2. Various contentions have been set out in the petition challenging the legality of the order passed against the petitioner but at the hearing of the petition before us Mr. Mankad, appearing on behalf of the petitioner, has confined arguments mainly to one argument. We must make it clear that he has not given up his other contentions but he has indicated that if we were in a position to accept his contention on that one point, it is not necessary for us to go into other contentions set out in the petition. It is possible that if we accept that main contention of Mr. Mankad and set aside the order of dismissal, another Depatmental Enquiry may be held against the petitioner and in the course of that second Departmental Enquiry some thing that we might say or observe regarding the other points set out in the petition might prejudice the case of the petitioner. The circumstance which has induced us to consider this one point, which has been mainly urged before us by Mr. Mankad, is that if we come to the conclusion that the petitioner is entitled to succeed on that one point, we need not express any opinion in the course of this judgment regarding any of the other contentions set out in the petition.
3. This contention which has been principally relied upon by Mr. Mankad is set out in Para 1 of the petition and the statement therein that the petitioner was appointed Head Constable in Kutch District Police Force by the Deputy Inspector General of Police, Rajkot. Mr. Mankad has contended that under Art. 311(1) of the Constitution, the petitioner should have been dismissed only by an authority not subordinate to that by which he was appointed. Mr. Mankad's contention is that the petitioner was appinted Head Constable in Kutch District by the Deputy Inspector General of Police, Rajkot Range and, therefore, the order dismissing him from service could only have been passed by an authority not subordinate to the Deputy Inspector General of Police. The contention in this connection is that inasmuch as the order of dismissal was passed in the first instance by the District Superintendent of Police, Kutch, who clearly is an officer subordinate in rank to Deputy Inspector General of Polie, Rajkot, the order dismissing the petitioner from service violates Article 311(1) of the Constitution. In this connection, we may point out that though this particular data is not availabel from the materials on record, it is common ground between the parties that the petitioner was appointed in the first instance as a Police Constable by the D.S.P. of Madhya Saurashtra District in the former State of Saurashtra and he was so appointed on March 8, 1950. It is not in dispute before us that on May 25, 1957, the Deputy Inspectir General of Police, Rajkot Range, issued an Office order to the following effect:-
'Following Constables are promoted as Head Constable and transferred to Kutch District in the interest of public service.' And the name of the present petitioner is set out in the list of constables who were so promoted from Madhya Saurashtra District and transferred to Kutch District.

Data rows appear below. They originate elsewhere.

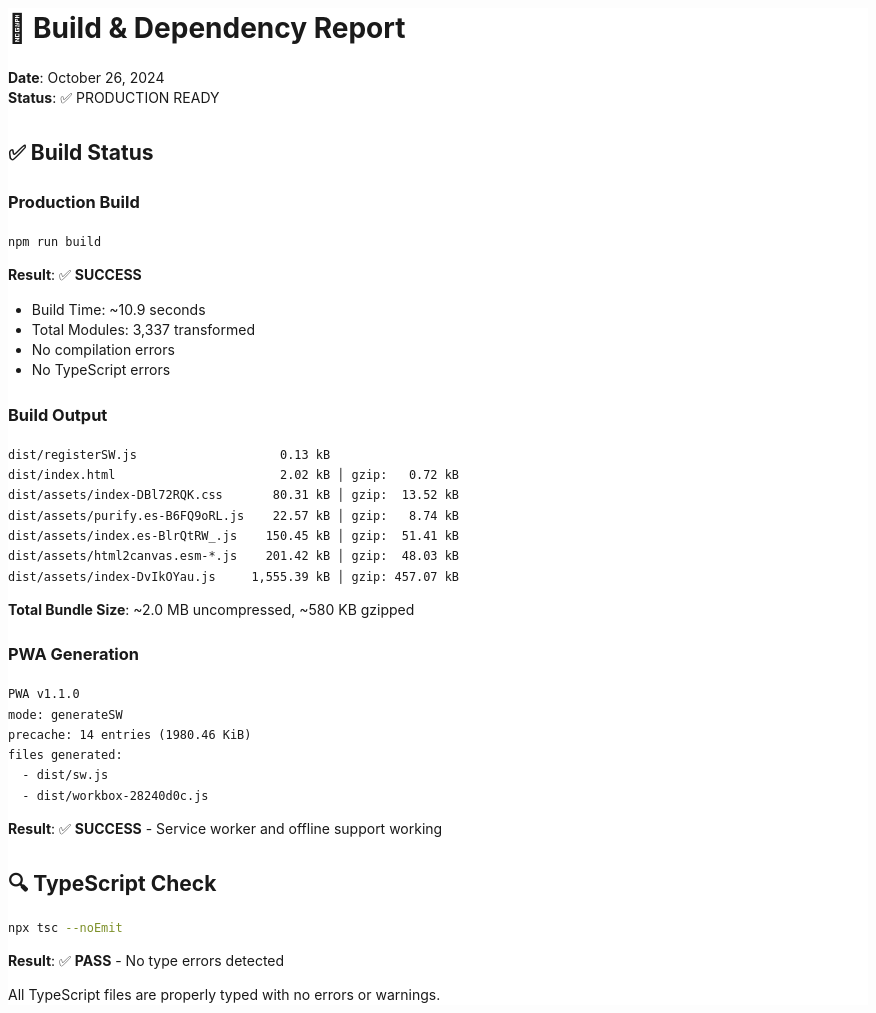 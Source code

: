 # 🔧 Build & Dependency Report

**Date**: October 26, 2024  
**Status**: ✅ PRODUCTION READY

## ✅ Build Status

### Production Build
```bash
npm run build
```

**Result**: ✅ **SUCCESS**
- Build Time: ~10.9 seconds
- Total Modules: 3,337 transformed
- No compilation errors
- No TypeScript errors

### Build Output

```
dist/registerSW.js                    0.13 kB
dist/index.html                       2.02 kB │ gzip:   0.72 kB
dist/assets/index-DBl72RQK.css       80.31 kB │ gzip:  13.52 kB
dist/assets/purify.es-B6FQ9oRL.js    22.57 kB │ gzip:   8.74 kB
dist/assets/index.es-BlrQtRW_.js    150.45 kB │ gzip:  51.41 kB
dist/assets/html2canvas.esm-*.js    201.42 kB │ gzip:  48.03 kB
dist/assets/index-DvIkOYau.js     1,555.39 kB │ gzip: 457.07 kB
```

**Total Bundle Size**: ~2.0 MB uncompressed, ~580 KB gzipped

### PWA Generation
```
PWA v1.1.0
mode: generateSW
precache: 14 entries (1980.46 KiB)
files generated:
  - dist/sw.js
  - dist/workbox-28240d0c.js
```

**Result**: ✅ **SUCCESS** - Service worker and offline support working

## 🔍 TypeScript Check

```bash
npx tsc --noEmit
```

**Result**: ✅ **PASS** - No type errors detected

All TypeScript files are properly typed with no errors or warnings.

A copy of that order of the Deputy Inspector General of Police, Rajkot, is annexed to the affidavit-in-rejoinder filed by the present petitioner in these proceedings.
4. It is, therefore, clear that though the original appointment of the petitioner as a constable was by the District Superintendent of Police, Madhya Saurashtra District, the order promoting him and at the same time transferring him to Kutch District was passed by the Deputy Inspector General of Police, Rajkot. This order of the Deputy Inspector General of Police is a composite order by which there has been both promotion and transfer so far as the petitioner was concerned.

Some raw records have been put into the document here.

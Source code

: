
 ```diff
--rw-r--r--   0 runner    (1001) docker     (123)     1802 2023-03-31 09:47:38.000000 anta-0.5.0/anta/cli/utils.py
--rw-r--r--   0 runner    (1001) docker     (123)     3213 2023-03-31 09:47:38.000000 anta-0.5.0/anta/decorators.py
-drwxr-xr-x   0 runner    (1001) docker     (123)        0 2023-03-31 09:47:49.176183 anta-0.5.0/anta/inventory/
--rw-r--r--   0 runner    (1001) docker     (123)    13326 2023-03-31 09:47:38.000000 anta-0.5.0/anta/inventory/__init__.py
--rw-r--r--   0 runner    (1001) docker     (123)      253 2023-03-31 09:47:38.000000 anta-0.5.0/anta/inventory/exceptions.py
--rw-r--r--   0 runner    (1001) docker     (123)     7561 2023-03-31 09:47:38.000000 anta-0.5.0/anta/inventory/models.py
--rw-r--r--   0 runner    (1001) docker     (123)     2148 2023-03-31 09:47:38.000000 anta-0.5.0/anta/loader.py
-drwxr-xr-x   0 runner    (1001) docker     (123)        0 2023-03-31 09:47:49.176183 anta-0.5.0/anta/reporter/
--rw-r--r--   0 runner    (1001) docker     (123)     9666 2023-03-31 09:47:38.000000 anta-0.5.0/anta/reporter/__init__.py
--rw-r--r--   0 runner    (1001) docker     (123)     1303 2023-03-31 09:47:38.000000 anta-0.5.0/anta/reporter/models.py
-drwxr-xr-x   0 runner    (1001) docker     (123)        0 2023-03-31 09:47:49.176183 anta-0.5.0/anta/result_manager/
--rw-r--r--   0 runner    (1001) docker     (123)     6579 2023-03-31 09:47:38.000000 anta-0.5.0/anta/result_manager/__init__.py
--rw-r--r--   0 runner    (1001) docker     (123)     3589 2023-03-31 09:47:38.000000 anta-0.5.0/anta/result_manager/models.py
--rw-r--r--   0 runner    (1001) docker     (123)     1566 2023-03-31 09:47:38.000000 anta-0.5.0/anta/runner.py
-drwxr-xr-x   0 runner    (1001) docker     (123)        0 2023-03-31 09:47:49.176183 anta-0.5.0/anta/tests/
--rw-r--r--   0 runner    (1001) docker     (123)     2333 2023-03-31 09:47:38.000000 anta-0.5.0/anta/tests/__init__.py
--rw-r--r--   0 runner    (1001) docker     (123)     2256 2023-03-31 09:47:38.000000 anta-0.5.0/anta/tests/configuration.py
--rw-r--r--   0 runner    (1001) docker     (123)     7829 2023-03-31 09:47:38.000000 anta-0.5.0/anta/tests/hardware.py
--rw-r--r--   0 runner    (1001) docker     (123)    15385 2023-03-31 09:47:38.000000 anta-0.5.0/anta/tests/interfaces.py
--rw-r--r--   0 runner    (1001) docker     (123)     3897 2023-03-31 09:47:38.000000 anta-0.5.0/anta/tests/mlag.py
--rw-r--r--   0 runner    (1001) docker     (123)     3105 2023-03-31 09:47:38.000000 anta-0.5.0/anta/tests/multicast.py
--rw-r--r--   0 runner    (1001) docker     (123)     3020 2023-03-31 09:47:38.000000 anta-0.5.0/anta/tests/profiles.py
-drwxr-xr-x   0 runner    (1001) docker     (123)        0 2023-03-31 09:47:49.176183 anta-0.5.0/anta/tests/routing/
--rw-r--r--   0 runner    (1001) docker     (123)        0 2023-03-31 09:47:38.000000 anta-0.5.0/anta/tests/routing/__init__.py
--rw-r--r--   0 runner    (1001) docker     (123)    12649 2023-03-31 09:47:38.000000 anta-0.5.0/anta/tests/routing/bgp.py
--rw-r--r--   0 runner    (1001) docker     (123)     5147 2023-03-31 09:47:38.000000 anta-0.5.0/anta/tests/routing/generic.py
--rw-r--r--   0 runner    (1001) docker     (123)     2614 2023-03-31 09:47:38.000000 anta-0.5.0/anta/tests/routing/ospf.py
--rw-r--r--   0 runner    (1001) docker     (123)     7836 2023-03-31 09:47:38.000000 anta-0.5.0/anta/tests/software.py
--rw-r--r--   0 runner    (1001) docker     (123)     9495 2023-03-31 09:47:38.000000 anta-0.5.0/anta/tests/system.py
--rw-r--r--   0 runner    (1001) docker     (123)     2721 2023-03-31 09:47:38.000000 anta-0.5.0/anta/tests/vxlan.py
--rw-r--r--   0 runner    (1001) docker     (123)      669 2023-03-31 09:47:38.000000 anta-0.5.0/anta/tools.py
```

5. Under Article 311(1) of the Constitution of India, it has been provided that no person who is a member of a civil service of the Union or an all-India service or a civil service of a State or holds a civil post under the Union or a State shall be dismissed or removed by an authority subordinate to that by which he was appointed. Therefore, it is clear that it is the factum of appointment of the particular Government servant that is to be considered and the question is not whether any officer lower in rank to that officer who actually appointed the Government servant could have made that appointment.
6. In N. Somasundaram v. State of Madras, AIR 1956 Mad 419, Rajagopalan, J., has rightly pointed out:-
'The competence of the authority to order removal or dismissal will have to be determined with reference to the requirements of Art. 311(1) of the Constitution and one of the requirements is that the authority that orders the dismissal or removal should not be one subordinate in rank to that by which the civil servant in question was appointed.

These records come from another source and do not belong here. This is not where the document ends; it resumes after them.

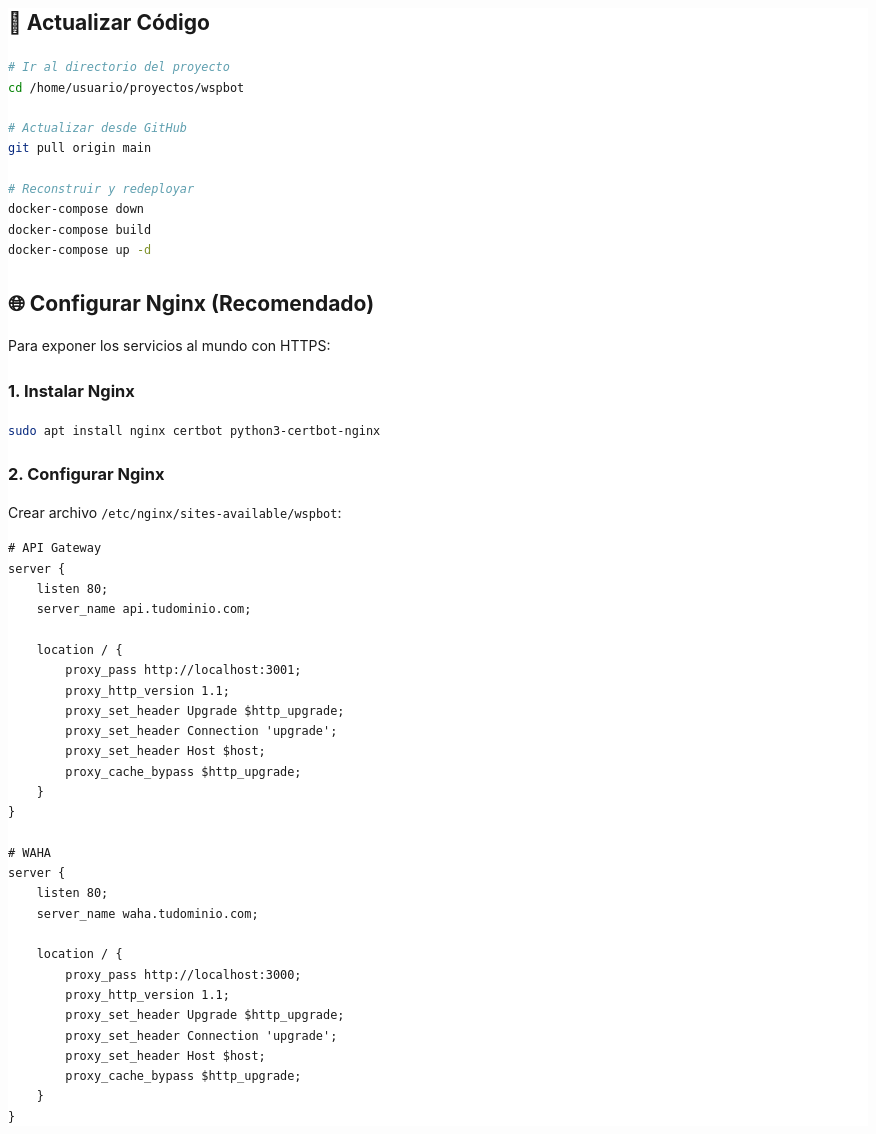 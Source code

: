 ## 🔄 Actualizar Código

```bash
# Ir al directorio del proyecto
cd /home/usuario/proyectos/wspbot

# Actualizar desde GitHub
git pull origin main

# Reconstruir y redeployar
docker-compose down
docker-compose build
docker-compose up -d
```

## 🌐 Configurar Nginx (Recomendado)

Para exponer los servicios al mundo con HTTPS:

### 1. Instalar Nginx

```bash
sudo apt install nginx certbot python3-certbot-nginx
```

### 2. Configurar Nginx

Crear archivo `/etc/nginx/sites-available/wspbot`:

```nginx
# API Gateway
server {
    listen 80;
    server_name api.tudominio.com;

    location / {
        proxy_pass http://localhost:3001;
        proxy_http_version 1.1;
        proxy_set_header Upgrade $http_upgrade;
        proxy_set_header Connection 'upgrade';
        proxy_set_header Host $host;
        proxy_cache_bypass $http_upgrade;
    }
}

# WAHA
server {
    listen 80;
    server_name waha.tudominio.com;

    location / {
        proxy_pass http://localhost:3000;
        proxy_http_version 1.1;
        proxy_set_header Upgrade $http_upgrade;
        proxy_set_header Connection 'upgrade';
        proxy_set_header Host $host;
        proxy_cache_bypass $http_upgrade;
    }
}
```
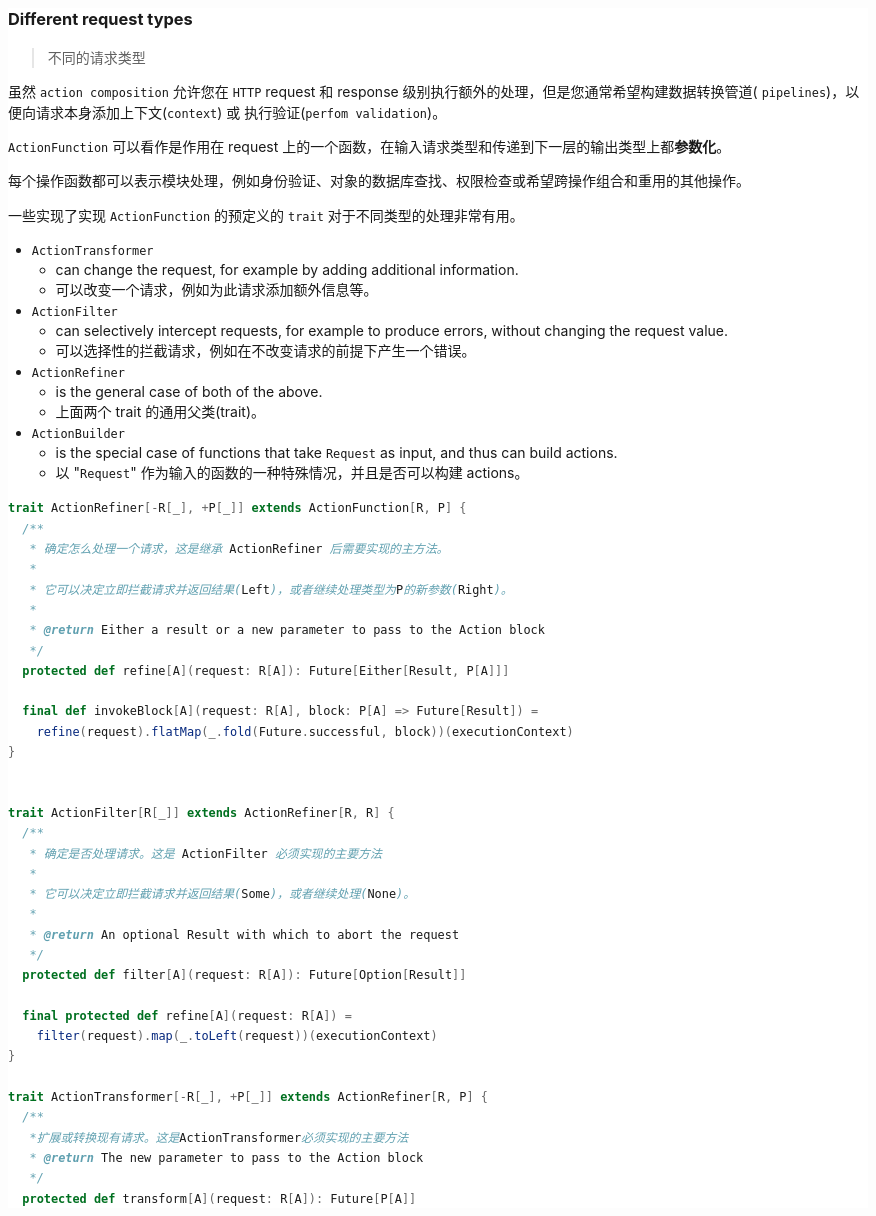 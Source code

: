 

### Different request types

> 不同的请求类型

虽然 `action composition` 允许您在 `HTTP` request 和 response 级别执行额外的处理，但是您通常希望构建数据转换管道( `pipelines`)，以便向请求本身添加上下文(`context`) 或 执行验证(`perfom validation`)。

`ActionFunction` 可以看作是作用在 request 上的一个函数，在输入请求类型和传递到下一层的输出类型上都**参数化**。

每个操作函数都可以表示模块处理，例如身份验证、对象的数据库查找、权限检查或希望跨操作组合和重用的其他操作。



一些实现了实现 `ActionFunction` 的预定义的 `trait` 对于不同类型的处理非常有用。

- `ActionTransformer`
  -  can change the request, for example by adding additional information.
  - 可以改变一个请求，例如为此请求添加额外信息等。
- `ActionFilter`
  - can selectively intercept requests, for example to produce errors, without changing the request value.
  - 可以选择性的拦截请求，例如在不改变请求的前提下产生一个错误。
- `ActionRefiner`
  - is the general case of both of the above.
  - 上面两个 trait 的通用父类(trait)。
- `ActionBuilder`
  - is the special case of functions that take `Request` as input, and thus can build actions.
  - 以 "`Request`" 作为输入的函数的一种特殊情况，并且是否可以构建 actions。

```scala
trait ActionRefiner[-R[_], +P[_]] extends ActionFunction[R, P] {
  /**
   * 确定怎么处理一个请求，这是继承 ActionRefiner 后需要实现的主方法。
   *	 
   * 它可以决定立即拦截请求并返回结果(Left)，或者继续处理类型为P的新参数(Right)。
   *
   * @return Either a result or a new parameter to pass to the Action block
   */
  protected def refine[A](request: R[A]): Future[Either[Result, P[A]]]

  final def invokeBlock[A](request: R[A], block: P[A] => Future[Result]) =
    refine(request).flatMap(_.fold(Future.successful, block))(executionContext)
}


trait ActionFilter[R[_]] extends ActionRefiner[R, R] {
  /**
   * 确定是否处理请求。这是 ActionFilter 必须实现的主要方法
   *
   * 它可以决定立即拦截请求并返回结果(Some)，或者继续处理(None)。
   *
   * @return An optional Result with which to abort the request
   */
  protected def filter[A](request: R[A]): Future[Option[Result]]

  final protected def refine[A](request: R[A]) =
    filter(request).map(_.toLeft(request))(executionContext)
}

trait ActionTransformer[-R[_], +P[_]] extends ActionRefiner[R, P] {
  /**
   *扩展或转换现有请求。这是ActionTransformer必须实现的主要方法
   * @return The new parameter to pass to the Action block
   */
  protected def transform[A](request: R[A]): Future[P[A]]

```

And the principle would appear to be that it is the factum of the appointment of the civil servant, who claims the guarantee, that determines the scope of the guarantee conferred by Art. 311(1).
Where an authority, higher then the one entitled under the statutory rules to order an appointment, in fact ordes a valid appointment, it is the factum of that appointment that controls the scope of the guarantee conferred by Art. 311(1) of the Constitution and if such a civil servant is dismissed or removed from service by an authority, no doubt, competent under the rules to order the appointment and also to order dismissal, which however, is lower in rank than the authority which in fact ordered the appointment, such as order would contravene the provisions of Art. 311(1) of the Constitution.'
In the instant case, it is clear that a District Superintendent of Police is competent under the provisions of the Bombay Police Act, 1951, and the statutory rules made thereunder to promote a constable to the post of Head Constable and also to initiate disciplinary proceedings against a Head Constable and to dismiss him from service. Thus, so far as a Police Head Constable is concerned, it is competent to a District Superintendent of Police both to promote an individual Police Constable to the post of Head Constable and also to dismiss him after holding an appropriate Departmental Enquiry against him. But the question at controversy before us is whether the order passed by the Deputy Inspector General of Police in the instant case promoting the present petitioner from Constable to Head Constable and by the same order transferring him to Kutch District from Rajkot District, amounted to an order of appointment or a mere order of promotion without having an element of fresh appointment in it. It is clear that if an order promoting a Constable to the post of a Head Constable amounts to fresh appointment then, in the light of the above intepretation of Art. 311(1) and the above decision of the Madras High Court in N. Somasundaram's case, AIR 1956 Mad 419 (supra), with which we are in agreement, it is clear that the order dismissing the petitioner from service could have been passed by an Officer not subordinate in rank to the Deputy Inspector General of Police; and the order in the instant case having been passed by the District Superintendent of Police, Kutch, who was admittedly an officer inferior in rank to the Deputy Inspector General of Police, the impugned order would be clearly violative of Art. 311(1) of the Constitution and would, therefore, be bad.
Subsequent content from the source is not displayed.